A Study was done on 268 Harvard grads over a 75 year period to assess possible predictors of healthy aging. The main result above all else that led to the most fulfillment and satisfaction in life was: warmth of relationships. “Happiness is love. Full Stop.”
“The 75 years and 20 million dollars expended on the Grant study points…to a straight forward 5 word conclusion: Happiness is love. Full stop”
-George Vaillant
Here are the main findings:
- Alcoholism is a disorder of great destructive power.
- Alcoholism was the main cause of divorce between the Grant Study men and their wives.
- Strongly correlates with neurosis and depression, which tended to follow alcohol abuse, rather than precede it.
- Together with associated cigarette smoking, was the single greatest contributor to their early morbidity and death.
- Financial success depends on warmth of relationships and, above a certain level, not on intelligence.
- Those who scored highest on measurements of “warm relationships” earned an average of $141,000 a year more at their peak salaries (usually between ages 55 and 60).
- No significant difference in maximum income earned by men with IQs in the 110–115 range and men with IQs higher than 150.
- Political mindedness correlates with intimacy: Aging liberals have more sex.
- The most-conservative men ceased sexual relations at an average age of 68.
- The most-liberal men had active sex lives into their 80s.

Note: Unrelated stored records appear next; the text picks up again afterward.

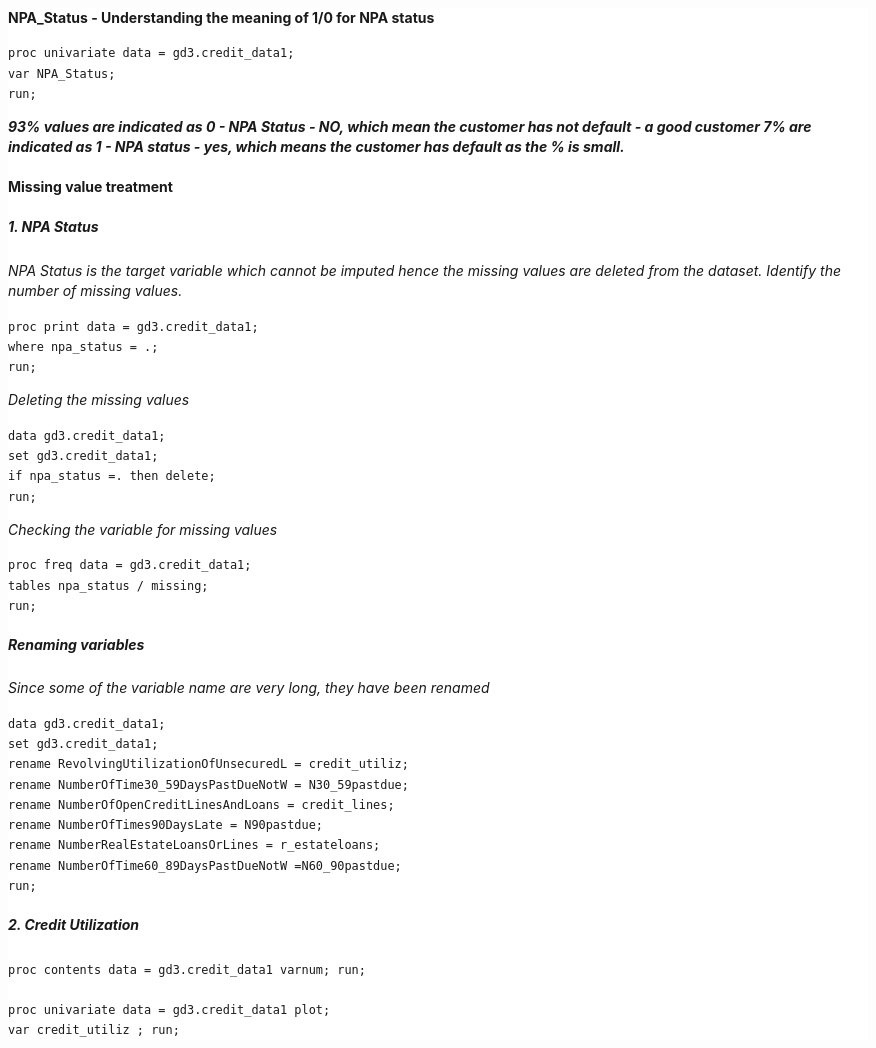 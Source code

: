 **NPA_Status - Understanding the meaning of 1/0 for NPA status**
```
proc univariate data = gd3.credit_data1;
var NPA_Status;
run;
```
**_93% values are indicated as 0 - NPA Status - NO, which mean the customer has not default - a good customer
7% are indicated as 1 - NPA status - yes, which means the customer has default as the % is small._**

#### Missing value treatment
##### 1. NPA Status
*NPA Status is the target variable which cannot be imputed hence the missing values are deleted from the dataset.*
*Identify the number of missing values.*
```
proc print data = gd3.credit_data1;
where npa_status = .;
run;
```

*Deleting the missing values*
```
data gd3.credit_data1;
set gd3.credit_data1;
if npa_status =. then delete;
run;
```
*Checking the variable for missing values*
```
proc freq data = gd3.credit_data1;
tables npa_status / missing;
run;
```

##### Renaming variables 
*Since some of the variable name are very long, they have been renamed*
```
data gd3.credit_data1;
set gd3.credit_data1;
rename RevolvingUtilizationOfUnsecuredL = credit_utiliz;
rename NumberOfTime30_59DaysPastDueNotW = N30_59pastdue;
rename NumberOfOpenCreditLinesAndLoans = credit_lines;
rename NumberOfTimes90DaysLate = N90pastdue;
rename NumberRealEstateLoansOrLines = r_estateloans;
rename NumberOfTime60_89DaysPastDueNotW =N60_90pastdue;
run;
```

##### 2. Credit Utilization 
```
proc contents data = gd3.credit_data1 varnum; run;

proc univariate data = gd3.credit_data1 plot;
var credit_utiliz ; run;
```
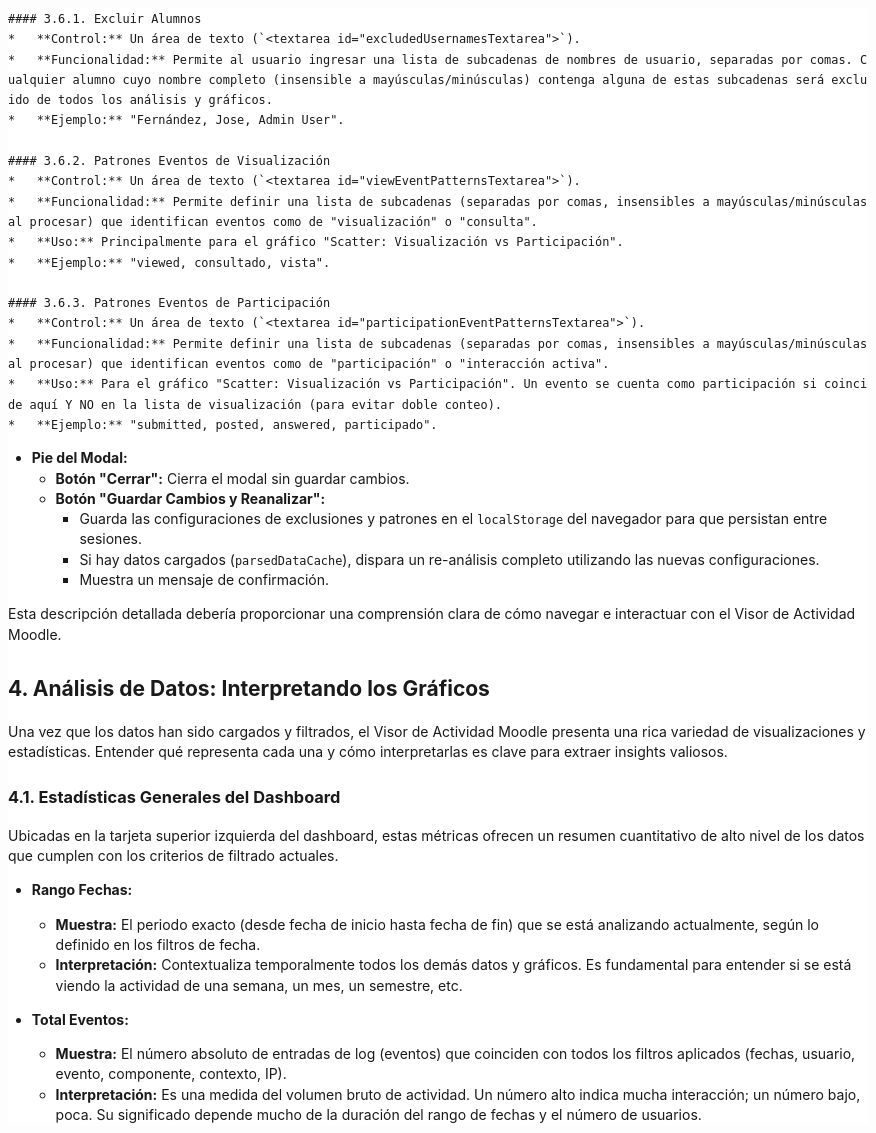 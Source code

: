     #### 3.6.1. Excluir Alumnos
    *   **Control:** Un área de texto (`<textarea id="excludedUsernamesTextarea">`).
    *   **Funcionalidad:** Permite al usuario ingresar una lista de subcadenas de nombres de usuario, separadas por comas. Cualquier alumno cuyo nombre completo (insensible a mayúsculas/minúsculas) contenga alguna de estas subcadenas será excluido de todos los análisis y gráficos.
    *   **Ejemplo:** "Fernández, Jose, Admin User".

    #### 3.6.2. Patrones Eventos de Visualización
    *   **Control:** Un área de texto (`<textarea id="viewEventPatternsTextarea">`).
    *   **Funcionalidad:** Permite definir una lista de subcadenas (separadas por comas, insensibles a mayúsculas/minúsculas al procesar) que identifican eventos como de "visualización" o "consulta".
    *   **Uso:** Principalmente para el gráfico "Scatter: Visualización vs Participación".
    *   **Ejemplo:** "viewed, consultado, vista".

    #### 3.6.3. Patrones Eventos de Participación
    *   **Control:** Un área de texto (`<textarea id="participationEventPatternsTextarea">`).
    *   **Funcionalidad:** Permite definir una lista de subcadenas (separadas por comas, insensibles a mayúsculas/minúsculas al procesar) que identifican eventos como de "participación" o "interacción activa".
    *   **Uso:** Para el gráfico "Scatter: Visualización vs Participación". Un evento se cuenta como participación si coincide aquí Y NO en la lista de visualización (para evitar doble conteo).
    *   **Ejemplo:** "submitted, posted, answered, participado".

*   **Pie del Modal:**
    *   **Botón "Cerrar":** Cierra el modal sin guardar cambios.
    *   **Botón "Guardar Cambios y Reanalizar":**
        *   Guarda las configuraciones de exclusiones y patrones en el `localStorage` del navegador para que persistan entre sesiones.
        *   Si hay datos cargados (`parsedDataCache`), dispara un re-análisis completo utilizando las nuevas configuraciones.
        *   Muestra un mensaje de confirmación.

Esta descripción detallada debería proporcionar una comprensión clara de cómo navegar e interactuar con el Visor de Actividad Moodle.

## 4. Análisis de Datos: Interpretando los Gráficos

Una vez que los datos han sido cargados y filtrados, el Visor de Actividad Moodle presenta una rica variedad de visualizaciones y estadísticas. Entender qué representa cada una y cómo interpretarlas es clave para extraer insights valiosos.

### 4.1. Estadísticas Generales del Dashboard

Ubicadas en la tarjeta superior izquierda del dashboard, estas métricas ofrecen un resumen cuantitativo de alto nivel de los datos que cumplen con los criterios de filtrado actuales.

*   **Rango Fechas:**
    *   **Muestra:** El periodo exacto (desde fecha de inicio hasta fecha de fin) que se está analizando actualmente, según lo definido en los filtros de fecha.
    *   **Interpretación:** Contextualiza temporalmente todos los demás datos y gráficos. Es fundamental para entender si se está viendo la actividad de una semana, un mes, un semestre, etc.

*   **Total Eventos:**
    *   **Muestra:** El número absoluto de entradas de log (eventos) que coinciden con todos los filtros aplicados (fechas, usuario, evento, componente, contexto, IP).
    *   **Interpretación:** Es una medida del volumen bruto de actividad. Un número alto indica mucha interacción; un número bajo, poca. Su significado depende mucho de la duración del rango de fechas y el número de usuarios.
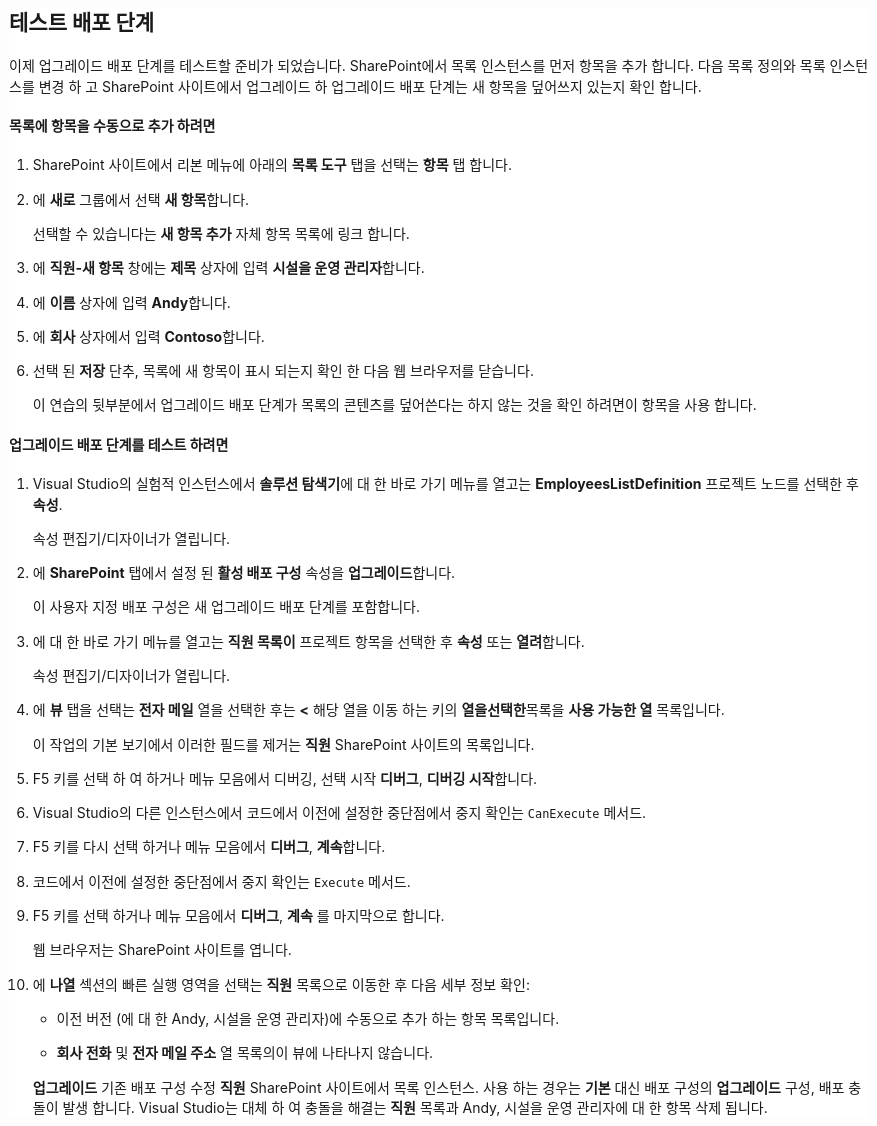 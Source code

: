 ## <a name="testing-the-deployment-step"></a>테스트 배포 단계  
 이제 업그레이드 배포 단계를 테스트할 준비가 되었습니다. SharePoint에서 목록 인스턴스를 먼저 항목을 추가 합니다. 다음 목록 정의와 목록 인스턴스를 변경 하 고 SharePoint 사이트에서 업그레이드 하 업그레이드 배포 단계는 새 항목을 덮어쓰지 있는지 확인 합니다.  
  
#### <a name="to-manually-add-an-item-to-the-list"></a>목록에 항목을 수동으로 추가 하려면  
  
1.  SharePoint 사이트에서 리본 메뉴에 아래의 **목록 도구** 탭을 선택는 **항목** 탭 합니다.  
  
2.  에 **새로** 그룹에서 선택 **새 항목**합니다.  
  
     선택할 수 있습니다는 **새 항목 추가** 자체 항목 목록에 링크 합니다.  
  
3.  에 **직원-새 항목** 창에는 **제목** 상자에 입력 **시설을 운영 관리자**합니다.  
  
4.  에 **이름** 상자에 입력 **Andy**합니다.  
  
5.  에 **회사** 상자에서 입력 **Contoso**합니다.  
  
6.  선택 된 **저장** 단추, 목록에 새 항목이 표시 되는지 확인 한 다음 웹 브라우저를 닫습니다.  
  
     이 연습의 뒷부분에서 업그레이드 배포 단계가 목록의 콘텐츠를 덮어쓴다는 하지 않는 것을 확인 하려면이 항목을 사용 합니다.  
  
#### <a name="to-test-the-upgrade-deployment-step"></a>업그레이드 배포 단계를 테스트 하려면  
  
1.  Visual Studio의 실험적 인스턴스에서 **솔루션 탐색기**에 대 한 바로 가기 메뉴를 열고는 **EmployeesListDefinition** 프로젝트 노드를 선택한 후 **속성**.  
  
     속성 편집기/디자이너가 열립니다.  
  
2.  에 **SharePoint** 탭에서 설정 된 **활성 배포 구성** 속성을 **업그레이드**합니다.  
  
     이 사용자 지정 배포 구성은 새 업그레이드 배포 단계를 포함합니다.  
  
3.  에 대 한 바로 가기 메뉴를 열고는 **직원 목록이** 프로젝트 항목을 선택한 후 **속성** 또는 **열려**합니다.  
  
     속성 편집기/디자이너가 열립니다.  
  
4.  에 **뷰** 탭을 선택는 **전자 메일** 열을 선택한 후는  **<**  해당 열을 이동 하는 키의 **열을선택한**목록을 **사용 가능한 열** 목록입니다.  
  
     이 작업의 기본 보기에서 이러한 필드를 제거는 **직원** SharePoint 사이트의 목록입니다.  
  
5.  F5 키를 선택 하 여 하거나 메뉴 모음에서 디버깅, 선택 시작 **디버그**, **디버깅 시작**합니다.  
  
6.  Visual Studio의 다른 인스턴스에서 코드에서 이전에 설정한 중단점에서 중지 확인는 `CanExecute` 메서드.  
  
7.  F5 키를 다시 선택 하거나 메뉴 모음에서 **디버그**, **계속**합니다.  
  
8.  코드에서 이전에 설정한 중단점에서 중지 확인는 `Execute` 메서드.  
  
9. F5 키를 선택 하거나 메뉴 모음에서 **디버그**, **계속** 를 마지막으로 합니다.  
  
     웹 브라우저는 SharePoint 사이트를 엽니다.  
  
10. 에 **나열** 섹션의 빠른 실행 영역을 선택는 **직원** 목록으로 이동한 후 다음 세부 정보 확인:  
  
    -   이전 버전 (에 대 한 Andy, 시설을 운영 관리자)에 수동으로 추가 하는 항목 목록입니다.  
  
    -   **회사 전화** 및 **전자 메일 주소** 열 목록의이 뷰에 나타나지 않습니다.  
  
     **업그레이드** 기존 배포 구성 수정 **직원** SharePoint 사이트에서 목록 인스턴스. 사용 하는 경우는 **기본** 대신 배포 구성의 **업그레이드** 구성, 배포 충돌이 발생 합니다. Visual Studio는 대체 하 여 충돌을 해결는 **직원** 목록과 Andy, 시설을 운영 관리자에 대 한 항목 삭제 됩니다.  
   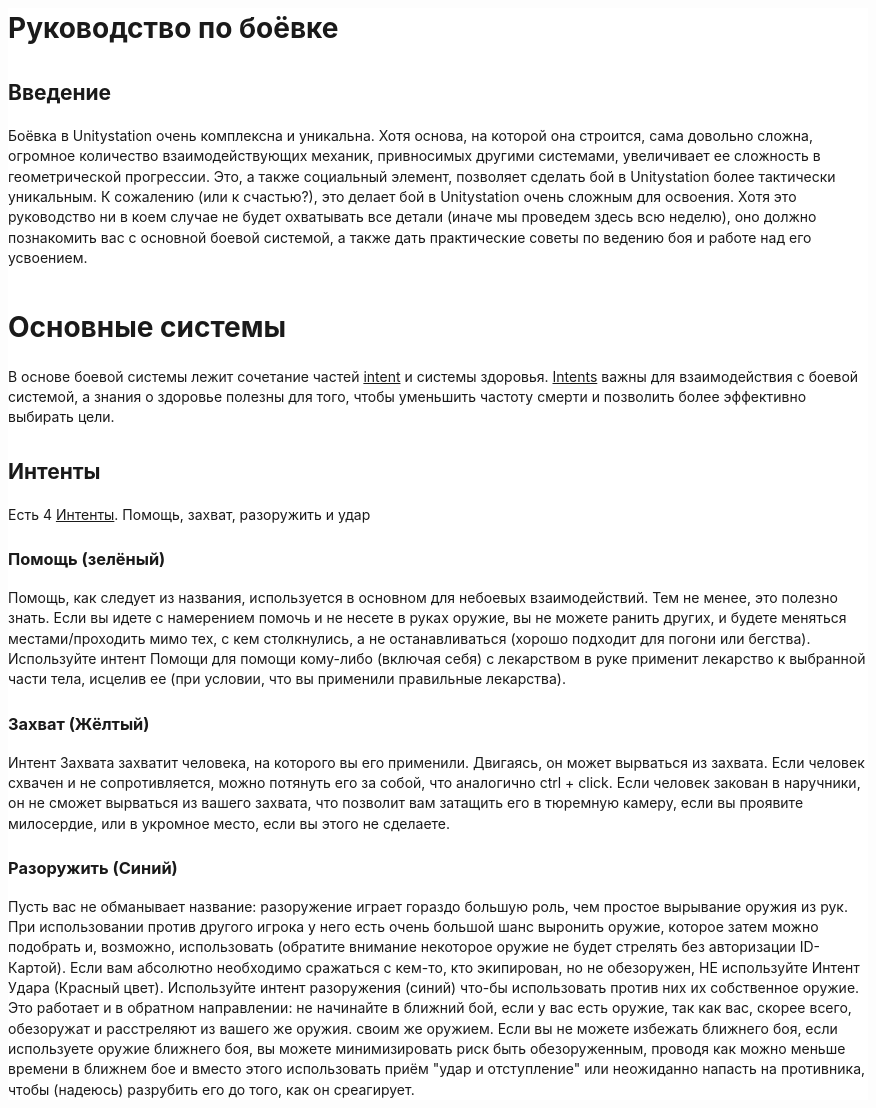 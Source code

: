 # Руководство по боёвке

## Введение
Боёвка в Unitystation очень комплексна и уникальна. Хотя основа, на которой она строится, сама довольно сложна, огромное количество взаимодействующих механик, привносимых другими системами, увеличивает ее сложность в геометрической прогрессии.
Это, а также социальный элемент, позволяет сделать бой в Unitystation более тактически уникальным.
К сожалению (или к счастью?), это делает бой в Unitystation очень сложным для освоения. Хотя это руководство ни в коем случае не будет охватывать все детали (иначе мы проведем здесь всю неделю), оно должно познакомить вас с основной боевой системой,
а также дать практические советы по ведению боя и работе над его усвоением.

# Основные системы
В основе боевой системы лежит сочетание частей [intent](\3_HowToPlay\Guides\General_guides\Intents.md) и системы здоровья. [Intents](\3_HowToPlay\Guides\General_guides\Intents.md) важны для взаимодействия с боевой системой, а знания о здоровье полезны для того, чтобы
уменьшить частоту смерти и позволить более эффективно выбирать цели.

## Интенты
Есть 4 [Интенты](\3_HowToPlay\Guides\General_guides\Intents.md). Помощь, захват, разоружить и удар

### Помощь (зелёный)
Помощь, как следует из названия, используется в основном для небоевых взаимодействий. Тем не менее, это полезно знать. Если вы идете с намерением помочь и не несете в руках оружие,
вы не можете ранить других, и будете меняться местами/проходить мимо тех, с кем столкнулись, а не останавливаться (хорошо подходит для погони или бегства). Используйте интент Помощи для помощи кому-либо (включая себя) с лекарством в руке применит лекарство к выбранной части тела,
исцелив ее (при условии, что вы применили правильные лекарства).

### Захват (Жёлтый)
Интент Захвата захватит человека, на которого вы его применили. Двигаясь, он может вырваться из захвата. Если человек схвачен и не сопротивляется, можно потянуть его за собой, что аналогично ctrl + click.
Если человек закован в наручники, он не сможет вырваться из вашего захвата, что позволит вам затащить его в тюремную камеру, если вы проявите милосердие, или в укромное место, если вы этого не сделаете.

### Разоружить (Синий)
Пусть вас не обманывает название: разоружение играет гораздо большую роль, чем простое вырывание оружия из рук. При использовании против другого игрока у него есть очень большой шанс выронить оружие,
которое затем можно подобрать и, возможно, использовать (обратите внимание некоторое оружие не будет стрелять без авторизации ID-Картой). Если вам абсолютно необходимо сражаться с кем-то, кто экипирован, но не обезоружен, НЕ используйте Интент Удара (Красный цвет).
Используйте интент разоружения (синий) что-бы использовать против них их собственное оружие. Это работает и в обратном направлении: не начинайте в ближний бой, если у вас есть оружие, так как вас, скорее всего, обезоружат и расстреляют из вашего же оружия.
своим же оружием. Если вы не можете избежать ближнего боя, если используете оружие ближнего боя, вы можете минимизировать риск быть обезоруженным, проводя как можно меньше времени в ближнем бое
и вместо этого использовать приём "удар и отступление" или неожиданно напасть на противника, чтобы (надеюсь) разрубить его до того, как он среагирует.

- The warmth of childhood relationship with mothers matters long into adulthood:
- Men who had “warm” childhood relationships with their mothers earned an average of $87,000 more a year than men whose mothers were uncaring.
- Men who had poor childhood relationships with their mothers were much more likely to develop dementia when old.
- Late in their professional lives, the men’s boyhood relationships with their mothers—but not with their fathers—were associated with effectiveness at work.
- The warmth of childhood relationships with mothers had no significant bearing on “life satisfaction” at 75.
- The warmth of childhood relationship with fathers correlated with:
- Lower rates of adult anxiety.
- Greater enjoyment of vacations.
- Increased “life satisfaction” at age 75.